Imitation of outward and inward activities: The poet imitates the creative process of nature, but the objects of his imitation are the action of men in all its manifestation. The action may be external or internal. It may be the action within the soul or human psyche.
Plato’s charge against poetry: Plato has accused poetry of telling lies and called “the mother of lies”. So he has wanted to banish poetry and poets from his ideal Republic. Aristotle by his theory of imitation answers the charge to Plato that poetry is an imitation of “shadow of shadows”. Aristotle tells us that art imitates not the mere shadows of things, but the “ideal reality” embodied in every object of the world. Poetry is a creative process. It imitates the ideal and the universal. Poetic truth is higher than historical truth. It is more philosophical, more conducive to understand than philosophy itself.

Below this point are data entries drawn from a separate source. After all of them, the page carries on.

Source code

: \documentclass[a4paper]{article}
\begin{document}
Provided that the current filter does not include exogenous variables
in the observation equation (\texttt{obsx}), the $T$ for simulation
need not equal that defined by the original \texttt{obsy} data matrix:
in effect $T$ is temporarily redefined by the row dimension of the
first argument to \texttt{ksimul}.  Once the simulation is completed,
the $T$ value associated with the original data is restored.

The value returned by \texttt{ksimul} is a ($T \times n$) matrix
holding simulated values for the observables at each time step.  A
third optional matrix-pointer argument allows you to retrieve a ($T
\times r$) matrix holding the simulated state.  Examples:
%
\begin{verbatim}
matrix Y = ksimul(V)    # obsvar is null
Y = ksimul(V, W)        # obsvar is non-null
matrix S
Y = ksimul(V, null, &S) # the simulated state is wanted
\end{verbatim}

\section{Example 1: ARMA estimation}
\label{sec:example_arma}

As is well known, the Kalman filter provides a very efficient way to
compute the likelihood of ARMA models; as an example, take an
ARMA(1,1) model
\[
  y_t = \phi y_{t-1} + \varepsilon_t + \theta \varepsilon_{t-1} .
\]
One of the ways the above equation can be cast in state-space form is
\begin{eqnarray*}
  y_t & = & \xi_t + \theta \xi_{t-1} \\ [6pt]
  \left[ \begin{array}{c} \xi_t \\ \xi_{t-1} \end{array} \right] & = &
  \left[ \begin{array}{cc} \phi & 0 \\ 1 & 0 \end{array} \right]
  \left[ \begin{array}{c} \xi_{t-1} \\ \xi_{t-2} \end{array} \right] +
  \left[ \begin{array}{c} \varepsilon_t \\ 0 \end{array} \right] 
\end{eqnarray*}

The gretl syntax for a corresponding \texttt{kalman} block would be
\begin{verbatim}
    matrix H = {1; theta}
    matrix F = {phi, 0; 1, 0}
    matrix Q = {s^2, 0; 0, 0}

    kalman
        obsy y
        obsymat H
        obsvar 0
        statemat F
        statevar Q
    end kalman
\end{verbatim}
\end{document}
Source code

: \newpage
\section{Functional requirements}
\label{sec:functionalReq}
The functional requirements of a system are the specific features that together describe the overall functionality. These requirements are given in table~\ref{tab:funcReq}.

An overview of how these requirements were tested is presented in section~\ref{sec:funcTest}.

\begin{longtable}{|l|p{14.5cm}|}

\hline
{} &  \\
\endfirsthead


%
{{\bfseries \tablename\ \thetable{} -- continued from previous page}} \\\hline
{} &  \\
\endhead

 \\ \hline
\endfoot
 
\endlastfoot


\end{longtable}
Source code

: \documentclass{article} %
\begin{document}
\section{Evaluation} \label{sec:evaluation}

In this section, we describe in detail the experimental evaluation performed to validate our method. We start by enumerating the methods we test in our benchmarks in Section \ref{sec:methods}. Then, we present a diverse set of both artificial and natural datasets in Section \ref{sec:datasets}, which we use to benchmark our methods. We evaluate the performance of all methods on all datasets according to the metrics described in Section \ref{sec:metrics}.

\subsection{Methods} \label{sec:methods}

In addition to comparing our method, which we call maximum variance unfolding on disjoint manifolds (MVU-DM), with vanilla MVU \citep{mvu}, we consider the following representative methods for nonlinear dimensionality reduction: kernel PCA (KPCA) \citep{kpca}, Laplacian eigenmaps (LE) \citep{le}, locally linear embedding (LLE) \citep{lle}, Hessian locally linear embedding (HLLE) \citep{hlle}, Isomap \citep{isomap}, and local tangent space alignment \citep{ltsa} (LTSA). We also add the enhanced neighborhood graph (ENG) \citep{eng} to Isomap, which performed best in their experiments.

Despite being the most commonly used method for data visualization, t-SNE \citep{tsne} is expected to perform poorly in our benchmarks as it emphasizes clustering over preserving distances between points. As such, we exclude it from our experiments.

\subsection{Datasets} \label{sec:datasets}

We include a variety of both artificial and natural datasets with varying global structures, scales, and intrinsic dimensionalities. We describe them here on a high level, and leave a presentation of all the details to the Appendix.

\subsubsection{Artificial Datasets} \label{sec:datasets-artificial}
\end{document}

The universal truth of poetry: From the concept of imitation, Aristotle arrives at a new position that, his concept of poetry is a revelation of the permanent and universal characteristics of human life and thought. Poetry is not mere transcript of life. It is something more than pure illusion. Aristotle firmly says, poetry is concerned with the universal, not with the particular.
Conclusion: To conclude, Aristotle’s theory of imitation has generally been regarded as a concept, which is valid only in respect of the representational arts. Thus he has breathed new life and soul into the concept of poetic imitation, enlarged its scope, and showed that it is in reality, a creative process.